Depending on the context of this some might believe this is an invasion of privacy, and this is certainly up for debate, but the kind of subtle, artistic, ‘street’ photography I speak of is not the aggressive paparazzi style, but rather it picks out interactions: between people, and between people and things. There are many ways to go about photographing people. There are those who have the confidence to be close to their subject, to take photos so vividly within the action that a viewer might feel as if they are there in the moment. On the other end, you have a subtler approach, one that artfully uses the aesthetics of space to frame the people within it. 

For myself, the interest began out of boredom: boredom for the sort of photos normally taken while travelling anywhere. The way I saw it, anyone can take photos of the places you visit, the places don’t move, but not anyone can take photos of the people who live there, and these moments will be unique to you. 

The way I saw it, anyone can take photos of the places you visit, the places don’t move, but not anyone can take photos of the people who live there

Originally I found this task quite difficult, practising my composition on photos that included family or friends, or keeping a certain distance while trying to still compose a frame. Photographing people you don’t know can be a scary task, since there is always the danger they might not respond well. Often, playing the role of clueless tourist was my safest option. One thing that helped my confidence was using a film camera rather than a digital one since for whatever reason it appears more artful than the large black bodies of modern cameras associated with news reportage. People are more likely to brush you off as a hipster, or some wannabe artist (and a 1970s film camera is also less likely to be stolen than its modern equivalent). 

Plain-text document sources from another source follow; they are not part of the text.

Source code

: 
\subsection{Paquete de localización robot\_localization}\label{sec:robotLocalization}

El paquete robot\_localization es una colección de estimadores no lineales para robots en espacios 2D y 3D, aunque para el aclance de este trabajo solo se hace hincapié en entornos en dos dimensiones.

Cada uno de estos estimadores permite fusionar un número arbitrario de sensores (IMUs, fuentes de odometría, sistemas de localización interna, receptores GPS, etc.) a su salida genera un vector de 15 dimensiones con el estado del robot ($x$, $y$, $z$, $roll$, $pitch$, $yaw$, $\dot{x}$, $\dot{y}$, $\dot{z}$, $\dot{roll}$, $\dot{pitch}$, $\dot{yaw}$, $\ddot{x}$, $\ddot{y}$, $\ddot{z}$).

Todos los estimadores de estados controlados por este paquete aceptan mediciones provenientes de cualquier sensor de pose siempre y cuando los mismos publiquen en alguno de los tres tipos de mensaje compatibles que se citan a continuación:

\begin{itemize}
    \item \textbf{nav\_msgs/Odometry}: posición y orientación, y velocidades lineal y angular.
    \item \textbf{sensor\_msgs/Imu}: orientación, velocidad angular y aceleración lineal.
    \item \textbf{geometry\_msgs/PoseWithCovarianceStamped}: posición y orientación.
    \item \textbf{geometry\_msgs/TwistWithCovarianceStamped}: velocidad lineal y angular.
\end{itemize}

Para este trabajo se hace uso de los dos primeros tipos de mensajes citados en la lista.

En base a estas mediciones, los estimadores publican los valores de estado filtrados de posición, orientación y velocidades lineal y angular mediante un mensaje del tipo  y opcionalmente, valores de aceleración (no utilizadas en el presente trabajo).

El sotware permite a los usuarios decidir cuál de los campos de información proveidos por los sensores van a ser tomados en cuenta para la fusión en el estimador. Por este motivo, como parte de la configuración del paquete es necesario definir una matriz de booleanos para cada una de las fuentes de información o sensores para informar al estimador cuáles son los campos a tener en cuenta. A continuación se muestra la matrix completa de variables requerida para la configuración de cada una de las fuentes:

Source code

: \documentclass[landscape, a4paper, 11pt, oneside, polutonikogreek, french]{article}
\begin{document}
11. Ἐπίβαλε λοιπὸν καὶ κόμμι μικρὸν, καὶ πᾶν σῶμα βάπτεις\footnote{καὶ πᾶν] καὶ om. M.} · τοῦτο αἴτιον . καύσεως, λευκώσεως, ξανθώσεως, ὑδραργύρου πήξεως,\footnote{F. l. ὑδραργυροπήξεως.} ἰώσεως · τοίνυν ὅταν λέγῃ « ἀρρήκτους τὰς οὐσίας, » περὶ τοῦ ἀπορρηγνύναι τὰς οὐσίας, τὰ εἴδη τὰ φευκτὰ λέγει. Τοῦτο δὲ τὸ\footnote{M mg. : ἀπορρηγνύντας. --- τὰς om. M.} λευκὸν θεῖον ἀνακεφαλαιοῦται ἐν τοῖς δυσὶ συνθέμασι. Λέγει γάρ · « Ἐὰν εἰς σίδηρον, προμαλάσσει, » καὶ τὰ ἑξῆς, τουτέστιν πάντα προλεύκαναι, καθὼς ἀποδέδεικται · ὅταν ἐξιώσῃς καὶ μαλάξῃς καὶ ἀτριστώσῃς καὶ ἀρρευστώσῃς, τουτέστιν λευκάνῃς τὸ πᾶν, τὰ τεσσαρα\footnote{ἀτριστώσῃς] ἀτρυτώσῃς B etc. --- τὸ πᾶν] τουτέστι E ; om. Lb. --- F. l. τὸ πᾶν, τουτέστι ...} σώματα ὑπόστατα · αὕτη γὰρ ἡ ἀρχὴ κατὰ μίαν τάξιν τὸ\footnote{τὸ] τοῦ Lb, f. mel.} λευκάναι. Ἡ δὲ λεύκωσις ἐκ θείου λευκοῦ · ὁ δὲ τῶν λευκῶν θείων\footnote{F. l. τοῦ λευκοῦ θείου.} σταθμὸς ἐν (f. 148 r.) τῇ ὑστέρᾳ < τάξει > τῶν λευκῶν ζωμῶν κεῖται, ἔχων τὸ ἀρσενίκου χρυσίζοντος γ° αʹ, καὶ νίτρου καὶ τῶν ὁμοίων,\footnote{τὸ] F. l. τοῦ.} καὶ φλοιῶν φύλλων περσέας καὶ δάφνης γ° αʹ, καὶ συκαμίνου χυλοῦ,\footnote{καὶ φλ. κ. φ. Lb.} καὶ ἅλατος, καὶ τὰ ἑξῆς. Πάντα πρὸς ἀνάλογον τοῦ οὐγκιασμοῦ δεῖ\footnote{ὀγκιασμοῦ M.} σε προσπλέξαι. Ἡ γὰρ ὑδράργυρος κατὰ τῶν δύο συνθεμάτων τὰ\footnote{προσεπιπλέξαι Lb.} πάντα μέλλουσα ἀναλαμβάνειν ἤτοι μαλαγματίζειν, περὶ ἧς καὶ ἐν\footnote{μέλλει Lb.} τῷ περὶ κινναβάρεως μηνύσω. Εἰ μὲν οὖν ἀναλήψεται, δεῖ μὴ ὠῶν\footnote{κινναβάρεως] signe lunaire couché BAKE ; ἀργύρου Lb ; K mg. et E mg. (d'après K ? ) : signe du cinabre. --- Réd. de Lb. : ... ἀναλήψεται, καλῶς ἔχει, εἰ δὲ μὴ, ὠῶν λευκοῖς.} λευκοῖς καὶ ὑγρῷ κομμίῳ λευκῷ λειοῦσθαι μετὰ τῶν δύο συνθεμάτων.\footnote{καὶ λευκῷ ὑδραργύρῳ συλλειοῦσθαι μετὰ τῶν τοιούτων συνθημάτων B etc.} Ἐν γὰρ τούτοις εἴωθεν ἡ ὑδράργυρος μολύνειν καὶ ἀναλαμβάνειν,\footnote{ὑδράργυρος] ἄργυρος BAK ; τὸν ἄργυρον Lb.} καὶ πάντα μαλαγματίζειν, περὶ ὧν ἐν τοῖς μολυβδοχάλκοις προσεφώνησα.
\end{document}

People are more likely to brush you off as a hipster, or some wannabe artist

A candid moment is always hard to capture, especially in a way that is actually interesting. I found myself quite critical of the sorts of images I wanted to take, often preparing to take a photo and then deciding not to rather quickly as the scene didn’t play out to be the image I had anticipated. Nevertheless, over my few years of photographing in this style, I have managed to capture people in various ways, doing various things, in photographs, I feel proud of. I would encourage anyway on their travels to focus not only on the places but also on the people. Quite often, boring trips will become quite entertaining as you learn to look for the art in the everyday.